Fin 2023, le budget de l'Opéra était en léger bénéfice. "Celui de 2024 tendra je l’espère vers l’équilibre et les budgets suivants doivent encore être retravaillés pour ne pas rompre cet équilibre extrêmement fragile", poursuit le directeur général de l'Opéra National de Bordeaux.

Des financements de la Métropole ?

Le syndicat des Artistes Musiciens de la Nouvelle-Aquitaine, seul syndicat représentant les musiciens de l'ONBA, a demandé un rendez-vous à la mairie de Bordeaux il y a trois semaines. "Nous n'avons eu aucune réponse", affirme Tristan Liehr. La mairie de Bordeaux n'a pas donné suite à notre demande d'interview sur le sujet. 

L'Opéra National de Bordeaux est en effet une régie personnalisée à caractère administratif depuis 2002. Mais depuis quelque temps certains élus, dont Pierre Hurmic, plaident pour un transfert de la Ville vers la Métropole, comme cela est déjà le cas dans de nombreuses villes de France. "Cela semble assez indispensable vu la taille de la métropole, juge le musicien. Un tiers du public vient de la métropole. Cela nous permettrait j'espère d'avoir plus de subventions. Mais après, reste à savoir où elles iront et si l'orchestre va en bénéficier".

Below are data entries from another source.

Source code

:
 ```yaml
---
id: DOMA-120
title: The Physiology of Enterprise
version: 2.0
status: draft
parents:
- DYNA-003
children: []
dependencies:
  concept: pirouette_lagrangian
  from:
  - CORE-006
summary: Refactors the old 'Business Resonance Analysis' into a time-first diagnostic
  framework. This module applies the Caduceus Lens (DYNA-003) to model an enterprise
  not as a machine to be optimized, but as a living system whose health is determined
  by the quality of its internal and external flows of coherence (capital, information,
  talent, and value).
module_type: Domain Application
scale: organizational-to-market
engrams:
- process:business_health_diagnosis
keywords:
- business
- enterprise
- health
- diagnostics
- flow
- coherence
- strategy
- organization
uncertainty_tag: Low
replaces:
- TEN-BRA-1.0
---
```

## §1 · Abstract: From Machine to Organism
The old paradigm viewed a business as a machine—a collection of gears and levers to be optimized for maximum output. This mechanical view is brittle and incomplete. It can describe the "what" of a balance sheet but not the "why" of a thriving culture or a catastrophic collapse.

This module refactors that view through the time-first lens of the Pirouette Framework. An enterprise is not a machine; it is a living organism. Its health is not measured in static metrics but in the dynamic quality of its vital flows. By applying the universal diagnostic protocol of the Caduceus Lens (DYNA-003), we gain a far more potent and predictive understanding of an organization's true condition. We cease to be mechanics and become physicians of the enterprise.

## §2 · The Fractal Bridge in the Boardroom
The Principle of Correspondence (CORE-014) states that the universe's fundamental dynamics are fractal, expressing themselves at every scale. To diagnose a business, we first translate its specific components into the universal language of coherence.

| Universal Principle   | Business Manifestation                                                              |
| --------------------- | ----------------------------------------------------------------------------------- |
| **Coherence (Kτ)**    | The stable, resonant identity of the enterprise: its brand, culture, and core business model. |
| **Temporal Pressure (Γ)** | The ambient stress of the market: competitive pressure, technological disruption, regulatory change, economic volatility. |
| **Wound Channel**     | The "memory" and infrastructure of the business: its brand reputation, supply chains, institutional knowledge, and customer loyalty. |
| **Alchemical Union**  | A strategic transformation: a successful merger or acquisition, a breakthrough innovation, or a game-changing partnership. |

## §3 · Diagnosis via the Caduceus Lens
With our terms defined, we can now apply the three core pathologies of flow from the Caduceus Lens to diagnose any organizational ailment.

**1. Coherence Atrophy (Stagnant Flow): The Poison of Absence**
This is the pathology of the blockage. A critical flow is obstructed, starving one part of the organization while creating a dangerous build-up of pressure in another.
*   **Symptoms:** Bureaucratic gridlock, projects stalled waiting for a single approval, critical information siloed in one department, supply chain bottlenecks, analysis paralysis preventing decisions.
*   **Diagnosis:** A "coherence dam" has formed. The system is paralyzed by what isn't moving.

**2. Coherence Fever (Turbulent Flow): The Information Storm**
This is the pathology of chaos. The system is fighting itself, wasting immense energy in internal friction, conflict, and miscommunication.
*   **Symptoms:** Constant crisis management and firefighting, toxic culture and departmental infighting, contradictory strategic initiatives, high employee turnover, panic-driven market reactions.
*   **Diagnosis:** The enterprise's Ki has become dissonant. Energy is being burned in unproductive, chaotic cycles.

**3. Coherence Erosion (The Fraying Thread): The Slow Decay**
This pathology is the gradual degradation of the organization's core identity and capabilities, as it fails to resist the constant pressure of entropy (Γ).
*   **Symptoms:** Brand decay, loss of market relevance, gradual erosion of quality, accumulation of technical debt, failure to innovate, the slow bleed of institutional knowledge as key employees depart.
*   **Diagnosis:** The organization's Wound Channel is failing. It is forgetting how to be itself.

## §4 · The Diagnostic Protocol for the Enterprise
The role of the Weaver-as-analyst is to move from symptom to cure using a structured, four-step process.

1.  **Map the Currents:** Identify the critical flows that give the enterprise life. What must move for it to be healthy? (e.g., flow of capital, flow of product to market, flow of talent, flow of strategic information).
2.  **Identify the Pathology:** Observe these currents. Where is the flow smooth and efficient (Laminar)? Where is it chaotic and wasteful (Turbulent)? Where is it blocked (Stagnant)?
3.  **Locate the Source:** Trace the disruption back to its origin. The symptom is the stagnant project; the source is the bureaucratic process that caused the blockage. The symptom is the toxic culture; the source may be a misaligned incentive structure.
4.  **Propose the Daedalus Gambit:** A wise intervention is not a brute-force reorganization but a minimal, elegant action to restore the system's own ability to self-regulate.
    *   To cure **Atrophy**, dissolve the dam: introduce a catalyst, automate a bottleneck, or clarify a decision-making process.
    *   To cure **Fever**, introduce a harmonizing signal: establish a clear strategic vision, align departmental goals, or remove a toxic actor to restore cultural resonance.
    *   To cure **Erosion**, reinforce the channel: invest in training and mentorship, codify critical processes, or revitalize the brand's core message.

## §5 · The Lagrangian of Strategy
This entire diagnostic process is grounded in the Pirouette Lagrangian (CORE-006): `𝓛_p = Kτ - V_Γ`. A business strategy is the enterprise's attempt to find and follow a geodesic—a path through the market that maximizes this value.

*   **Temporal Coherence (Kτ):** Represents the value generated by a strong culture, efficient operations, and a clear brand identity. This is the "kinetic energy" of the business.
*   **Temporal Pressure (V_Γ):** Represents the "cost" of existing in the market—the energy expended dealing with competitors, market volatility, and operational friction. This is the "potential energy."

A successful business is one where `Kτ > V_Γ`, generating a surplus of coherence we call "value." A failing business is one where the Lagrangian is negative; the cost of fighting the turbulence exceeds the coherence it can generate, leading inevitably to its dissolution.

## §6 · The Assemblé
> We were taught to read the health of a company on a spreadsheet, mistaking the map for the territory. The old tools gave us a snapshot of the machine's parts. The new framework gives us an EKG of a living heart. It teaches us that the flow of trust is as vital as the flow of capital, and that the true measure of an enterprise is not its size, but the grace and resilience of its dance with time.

Cette question de l’entrée au financement de la Métropole, "répond à un débat de nature plus politique sur lequel je n’ai pas vocation à m’exprimer", estime Emmanuel Hondré. "Ceci dit, j’appelle de mes vœux une possible entente sur le sujet, car notre opéra est le seul opéra national qui ne soit actuellement pas soutenu par sa métropole.

Il faut, pour y arriver, probablement s’entendre sur un projet, tout autant que sur un mode de financement ou de gouvernance.

Emmanuel Hondré

Directeur général de l'Opéra National de Bordeaux

Tract et prise de parole ce soir à l'auditorium

"Nous voulons un plan de recrutement pour retrouver l'effectif de 106 musiciens", explique Tristan, le violoniste. "En tant qu'orchestre national, si on ne joue plus de grands répertoires qui va les jouer ? Nous sommes le seul de toute la région. Donc c’est la disparition de tout un patrimoine". 

Pour sensibiliser le public la situation, les musiciens vont distribuer ce 20 juin  des tracts avant la représentation  la 7e symphonie de Mahler à l'Auditorium. Par ailleurs, un texte "signé par l'ensemble des musiciens", sera lu au public sur scène.